Introduction to Blockchain Technology
Professors: Hartnett, Lilly and Zhang
Concentrations: Economic Analysis, Quantitative Methods, Policy Analysis
Prerequisite: The successful completion of introductory probability and statistics (covered in Pardee RAND's Empirical Analysis I: Probability and Statistics) is sufficient for the course. However, past coding experience (in any language) as well as a basic familiarity with non–base-10 number systems will be helpful but not necessary.

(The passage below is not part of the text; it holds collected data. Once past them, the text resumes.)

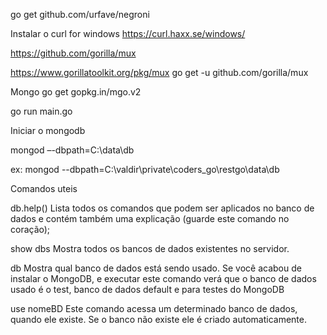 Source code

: 
go get github.com/urfave/negroni

Instalar o curl for windows
https://curl.haxx.se/windows/

https://github.com/gorilla/mux

https://www.gorillatoolkit.org/pkg/mux
go get -u github.com/gorilla/mux

Mongo
go get gopkg.in/mgo.v2

go run main.go

Iniciar o mongodb

mongod –-dbpath=C:\data\db 

ex: mongod --dbpath=C:\valdir\private\coders_go\restgo\data\db 

Comandos uteis

db.help()
Lista todos os comandos que podem ser aplicados no banco de dados e contém também  uma explicação (guarde este comando no coração);

show dbs
Mostra todos os bancos de dados existentes no servidor.

db
Mostra qual banco de dados está sendo usado. Se você acabou de instalar o MongoDB, e executar este comando verá que o banco de dados usado é o test, banco de dados default e para testes do MongoDB

use nomeBD
Este comando acessa um determinado banco de dados, quando ele existe. Se o banco não existe ele é criado automaticamente.

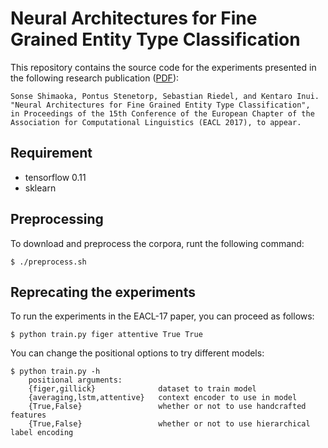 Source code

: Neural Architectures for Fine Grained Entity Type Classification
=============================

This repository contains the source code for the experiments presented in the following research publication ([PDF](https://arxiv.org/pdf/1606.01341v1.pdf)):

    Sonse Shimaoka, Pontus Stenetorp, Sebastian Riedel, and Kentaro Inui.
    "Neural Architectures for Fine Grained Entity Type Classification",
    in Proceedings of the 15th Conference of the European Chapter of the Association for Computational Linguistics (EACL 2017), to appear.

## Requirement

* tensorflow 0.11
* sklearn

## Preprocessing
To download and preprocess the corpora, runt the following command:

	$ ./preprocess.sh

## Reprecating the experiments

To run the experiments in the EACL-17 paper, you can proceed as follows:

    $ python train.py figer attentive True True

You can change the positional options to try different models:

	$ python train.py -h
		positional arguments:
  		{figer,gillick}              dataset to train model
  		{averaging,lstm,attentive}   context encoder to use in model
  		{True,False}                 whether or not to use handcrafted features
  		{True,False}                 whether or not to use hierarchical label encoding
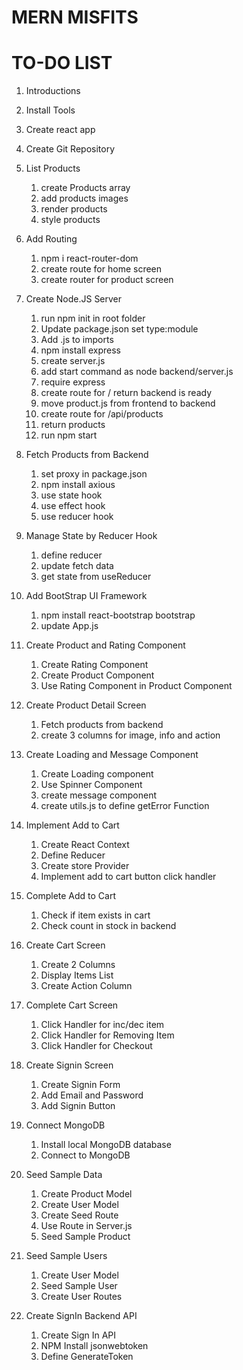 # MERN MISFITS

# TO-DO LIST

1. Introductions

2. Install Tools

3. Create react app

4. Create Git Repository

5. List Products

   1. create Products array
   2. add products images
   3. render products
   4. style products

6. Add Routing

   1. npm i react-router-dom
   2. create route for home screen
   3. create router for product screen

7. Create Node.JS Server

   1. run npm init in root folder
   2. Update package.json set type:module
   3. Add .js to imports
   4. npm install express
   5. create server.js
   6. add start command as node backend/server.js
   7. require express
   8. create route for / return backend is ready
   9. move product.js from frontend to backend
   10. create route for /api/products
   11. return products
   12. run npm start

8. Fetch Products from Backend

   1. set proxy in package.json
   2. npm install axious
   3. use state hook
   4. use effect hook
   5. use reducer hook

9. Manage State by Reducer Hook

   1. define reducer
   2. update fetch data
   3. get state from useReducer

10. Add BootStrap UI Framework

    1. npm install react-bootstrap bootstrap
    2. update App.js

11. Create Product and Rating Component

    1. Create Rating Component
    2. Create Product Component
    3. Use Rating Component in Product Component

12. Create Product Detail Screen

    1. Fetch products from backend
    2. create 3 columns for image, info and action

13. Create Loading and Message Component

    1. Create Loading component
    2. Use Spinner Component
    3. create message component
    4. create utils.js to define getError Function

14. Implement Add to Cart

    1. Create React Context
    2. Define Reducer
    3. Create store Provider
    4. Implement add to cart button click handler

15. Complete Add to Cart

    1. Check if item exists in cart
    2. Check count in stock in backend

16. Create Cart Screen

    1. Create 2 Columns
    2. Display Items List
    3. Create Action Column

17. Complete Cart Screen

    1. Click Handler for inc/dec item
    2. Click Handler for Removing Item
    3. Click Handler for Checkout

18. Create Signin Screen

    1. Create Signin Form
    2. Add Email and Password
    3. Add Signin Button

19. Connect MongoDB

    1. Install local MongoDB database
    2. Connect to MongoDB

20. Seed Sample Data

    1. Create Product Model
    2. Create User Model
    3. Create Seed Route
    4. Use Route in Server.js
    5. Seed Sample Product

21. Seed Sample Users

    1. Create User Model
    2. Seed Sample User
    3. Create User Routes

22. Create SignIn Backend API
    1. Create Sign In API
    2. NPM Install jsonwebtoken
    3. Define GenerateToken
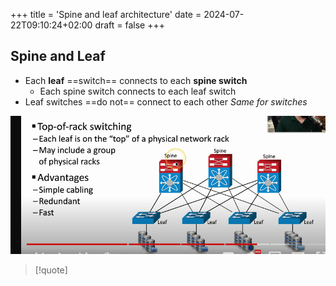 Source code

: +++
title = 'Spine and leaf architecture'
date = 2024-07-22T09:10:24+02:00
draft = false
+++

## Spine and Leaf 
- Each **leaf** ==switch== connects to each **spine switch**
	- Each spine switch connects to each leaf switch 
- Leaf switches ==do not== connect to each other 
	*Same for switches*

![SpineLeaf_arch9itectuee_visuaol.png](/static/SpineLeaf_arch9itectuee_visuaol.png)

>[!quote]
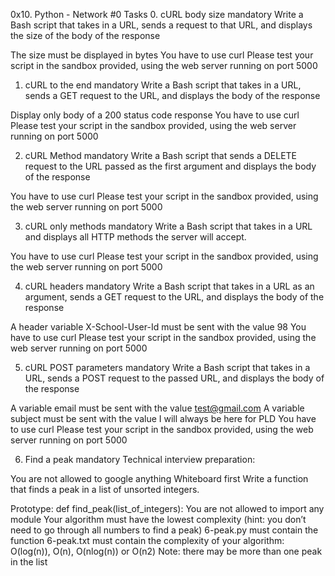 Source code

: 0x10. Python - Network #0
Tasks
0. cURL body size
mandatory
Write a Bash script that takes in a URL, sends a request to that URL, and displays the size of the body of the response

The size must be displayed in bytes
You have to use curl
Please test your script in the sandbox provided, using the web server running on port 5000

1. cURL to the end
mandatory
Write a Bash script that takes in a URL, sends a GET request to the URL, and displays the body of the response

Display only body of a 200 status code response
You have to use curl
Please test your script in the sandbox provided, using the web server running on port 5000

2. cURL Method
mandatory
Write a Bash script that sends a DELETE request to the URL passed as the first argument and displays the body of the response

You have to use curl
Please test your script in the sandbox provided, using the web server running on port 5000

3. cURL only methods
mandatory
Write a Bash script that takes in a URL and displays all HTTP methods the server will accept.

You have to use curl
Please test your script in the sandbox provided, using the web server running on port 5000

4. cURL headers
mandatory
Write a Bash script that takes in a URL as an argument, sends a GET request to the URL, and displays the body of the response

A header variable X-School-User-Id must be sent with the value 98
You have to use curl
Please test your script in the sandbox provided, using the web server running on port 5000

5. cURL POST parameters
mandatory
Write a Bash script that takes in a URL, sends a POST request to the passed URL, and displays the body of the response

A variable email must be sent with the value test@gmail.com
A variable subject must be sent with the value I will always be here for PLD
You have to use curl
Please test your script in the sandbox provided, using the web server running on port 5000

6. Find a peak
mandatory
Technical interview preparation:

You are not allowed to google anything
Whiteboard first
Write a function that finds a peak in a list of unsorted integers.

Prototype: def find_peak(list_of_integers):
You are not allowed to import any module
Your algorithm must have the lowest complexity (hint: you don’t need to go through all numbers to find a peak)
6-peak.py must contain the function
6-peak.txt must contain the complexity of your algorithm: O(log(n)), O(n), O(nlog(n)) or O(n2)
Note: there may be more than one peak in the list
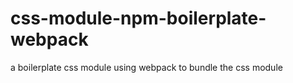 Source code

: # css-module-npm-boilerplate-webpack
a boilerplate css module using webpack to bundle the css module
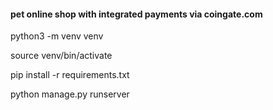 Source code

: #### pet online shop with integrated payments via coingate.com

python3 -m venv venv

source venv/bin/activate

pip install -r requirements.txt

python manage.py runserver






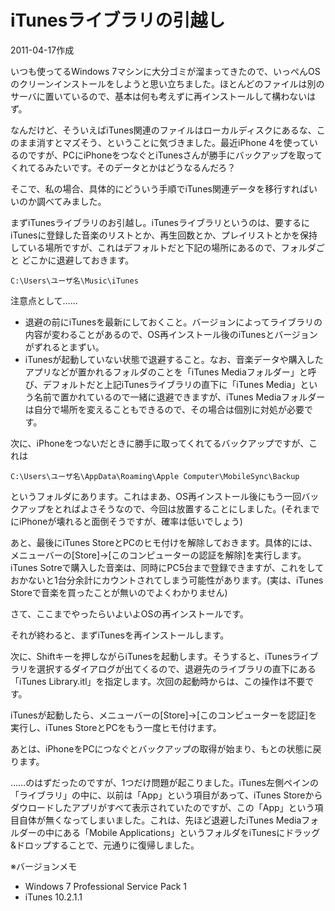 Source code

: # iTunesライブラリの引越し

2011-04-17作成

いつも使ってるWindows 7マシンに大分ゴミが溜まってきたので、いっぺんOSのクリーンインストールをしようと思い立ちました。ほとんどのファイルは別のサーバに置いているので、基本は何も考えずに再インストールして構わないはず。

なんだけど、そういえばiTunes関連のファイルはローカルディスクにあるな、このまま消すとマズそう、ということに気づきました。最近iPhone 4を使っているのですが、PCにiPhoneをつなぐとiTunesさんが勝手にバックアップを取ってくれてるみたいです。そのデータとかはどうなるんだろ？

そこで、私の場合、具体的にどういう手順でiTunes関連データを移行すればいいのか調べてみました。

まずiTunesライブラリのお引越し。iTunesライブラリというのは、要するにiTunesに登録した音楽のリストとか、再生回数とか、プレイリストとかを保持している場所ですが、これはデフォルトだと下記の場所にあるので、フォルダごと どこかに退避しておきます。

    C:\Users\ユーザ名\Music\iTunes

注意点として……

- 退避の前にiTunesを最新にしておくこと。バージョンによってライブラリの内容が変わることがあるので、OS再インストール後のiTunesとバージョンがずれるとまずい。
- iTunesが起動していない状態で退避すること。なお、音楽データや購入したアプリなどが置かれるフォルダのことを「iTunes Mediaフォルダー」と呼び、デフォルトだと上記iTunesライブラリの直下に「iTunes Media」という名前で置かれているので一緒に退避できますが、iTunes Mediaフォルダーは自分で場所を変えることもできるので、その場合は個別に対処が必要です。

次に、iPhoneをつないだときに勝手に取ってくれてるバックアップですが、これは

    C:\Users\ユーザ名\AppData\Roaming\Apple Computer\MobileSync\Backup

というフォルダにあります。これはまあ、OS再インストール後にもう一回バックアップをとればよさそうなので、今回は放置することにしました。(それまでにiPhoneが壊れると面倒そうですが、確率は低いでしょう)

あと、最後にiTunes StoreとPCのヒモ付けを解除しておきます。具体的には、メニューバーの[Store]→[このコンピューターの認証を解除]を実行します。iTunes Sotreで購入した音楽は、同時にPC5台まで登録できますが、これをしておかないと1台分余計にカウントされてしまう可能性があります。(実は、iTunes Storeで音楽を買ったことが無いのでよくわかりません)

さて、ここまでやったらいよいよOSの再インストールです。

それが終わると、まずiTunesを再インストールします。

次に、Shiftキーを押しながらiTunesを起動します。そうすると、iTunesライブラリを選択するダイアログが出てくるので、退避先のライブラリの直下にある「iTunes Library.itl」を指定します。次回の起動時からは、この操作は不要です。

iTunesが起動したら、メニューバーの[Store]→[このコンピューターを認証]を実行し、iTunes StoreとPCをもう一度ヒモ付けます。

あとは、iPhoneをPCにつなぐとバックアップの取得が始まり、もとの状態に戻ります。

……のはずだったのですが、1つだけ問題が起こりました。iTunes左側ペインの「ライブラリ」の中に、以前は「App」という項目があって、iTunes Storeからダウロードしたアプリがすべて表示されていたのですが、この「App」という項目自体が無くなってしまいました。これは、先ほど退避したiTunes Mediaフォルダーの中にある「Mobile Applications」というフォルダをiTunesにドラッグ&ドロップすることで、元通りに復帰しました。

※バージョンメモ

- Windows 7 Professional Service Pack 1
- iTunes 10.2.1.1
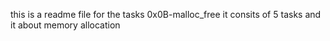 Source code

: this is a readme file for the tasks 0x0B-malloc_free it consits of 5 tasks and it about memory allocation  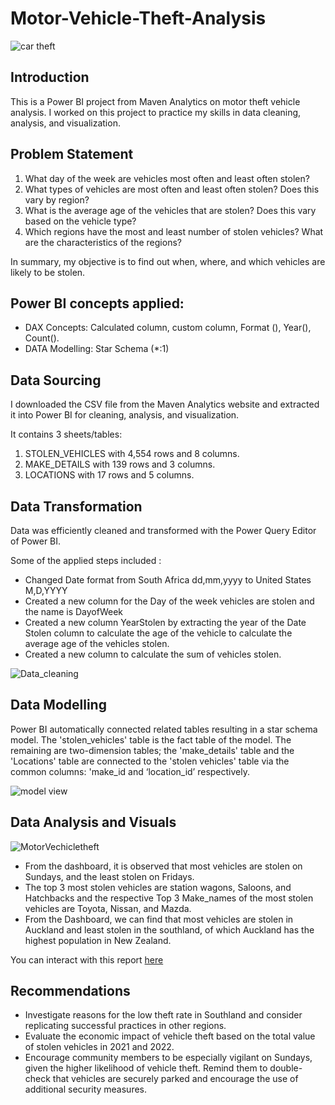 # Motor-Vehicle-Theft-Analysis
![car theft](https://github.com/EsabellB15/MOTOR-VEHICLE-THEFT-ANALYSIS/assets/123163220/b3558ae1-c38e-4a07-8220-b2deffe06a3e)

## Introduction
This is a Power BI project from Maven Analytics on motor theft vehicle analysis.  I worked on this project to practice my skills in data cleaning, analysis, and visualization.

## Problem Statement
1.	What day of the week are vehicles most often and least often stolen?
2.	What types of vehicles are most often and least often stolen? Does this vary by region?
3.	What is the average age of the vehicles that are stolen? Does this vary based on the vehicle type?
4.	Which regions have the most and least number of stolen vehicles? What are the characteristics of the regions?

In summary, my objective is to find out when, where, and which vehicles are likely to be stolen.

## Power BI concepts applied:
-	DAX Concepts: Calculated column, custom column, Format (), Year(), Count().
-	DATA Modelling: Star Schema (*:1)

## Data Sourcing
I downloaded the CSV file from the Maven Analytics website and extracted it into Power BI for cleaning, analysis, and visualization.

It contains 3 sheets/tables:
1.	STOLEN_VEHICLES with 4,554 rows and 8 columns.
2.	MAKE_DETAILS with 139 rows and 3 columns.
3.	LOCATIONS with 17 rows and 5 columns.

## Data Transformation
Data was efficiently cleaned and transformed with the Power Query Editor of Power BI. 

Some of the applied steps included : 
-	Changed Date format from South Africa dd,mm,yyyy to United States M,D,YYYY
- Created a new column for the Day of the week vehicles are stolen and the name is DayofWeek
-	Created a new column YearStolen by extracting the year of the Date Stolen column to calculate the age of the vehicle to calculate the average age of the vehicles stolen.
-	Created a new column to calculate the sum of vehicles stolen.

![Data_cleaning](https://github.com/EsabellB15/MOTOR-VEHICLE-THEFT-ANALYSIS/assets/123163220/909c9b48-5a40-4e56-9d3e-48486892c4d1)

## Data Modelling
Power BI automatically connected related tables resulting in a star schema model. The 'stolen_vehicles' table is the fact table of the model. The remaining are two-dimension tables; the 'make_details' table and the 'Locations' table are connected to the 'stolen vehicles' table via the common columns: 'make_id and ‘location_id’ respectively.

![model view](https://github.com/EsabellB15/MOTOR-VEHICLE-THEFT-ANALYSIS/assets/123163220/0b659731-c853-4a19-81ec-f6501009af04)

## Data Analysis and Visuals

![MotorVechicletheft](https://github.com/EsabellB15/MOTOR-VEHICLE-THEFT-ANALYSIS/assets/123163220/f672cb82-05ce-4c0c-9b4d-6c96ed18c297)

- From the dashboard, it is observed that most vehicles are stolen on Sundays, and the least stolen on Fridays. 
- The top 3 most stolen vehicles are station wagons, Saloons, and Hatchbacks and the respective Top 3 Make_names of the most stolen vehicles are Toyota, Nissan, and Mazda.
-	From the Dashboard, we can find that most vehicles are stolen in Auckland and least stolen in the southland, of which Auckland has the highest population in New Zealand.

You can interact with this report [here](https://app.powerbi.com/groups/13bfa296-3bf8-4464-86eb-f48267f0fff7/reports/8b7ea864-c323-48f9-9eec-d7c787962628/ReportSection?redirectedFromSignup=1&experience=power-bi)

## Recommendations 
- Investigate reasons for the low theft rate in Southland and consider replicating successful practices in other regions.
- Evaluate the economic impact of vehicle theft based on the total value of stolen vehicles in 2021 and 2022.
- Encourage community members to be especially vigilant on Sundays, given the higher likelihood of vehicle theft. Remind them to double-check that vehicles are securely parked and encourage the use of additional security measures.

This course will provide a timely introduction to blockchain technology and its applications to cryptocurrencies, smart contracts, and permissioned ledgers. The course is intended to be as self-contained as possible, and prerequisite concepts in computer science and cryptography will be introduced in the first week. Bitcoin will then be introduced as a paradigmatic example of a cryptocurrency. Next, the more sophisticated Ethereum is introduced as a Turing-complete smart contract platform. These public blockchains will then be contrasted with permissioned enterprise-style ledger systems such as the Hyperledger project. In the final week, a survey of the current state of blockchain technology will be given, covering areas such as the application to currencies, regulatory structures and national security implications. At the end of the course students should expect to be able to exchange cryptocurrencies, deploy a blockchain network of their own, and draft a so-called “white-paper” for their very own blockchain-based proposal.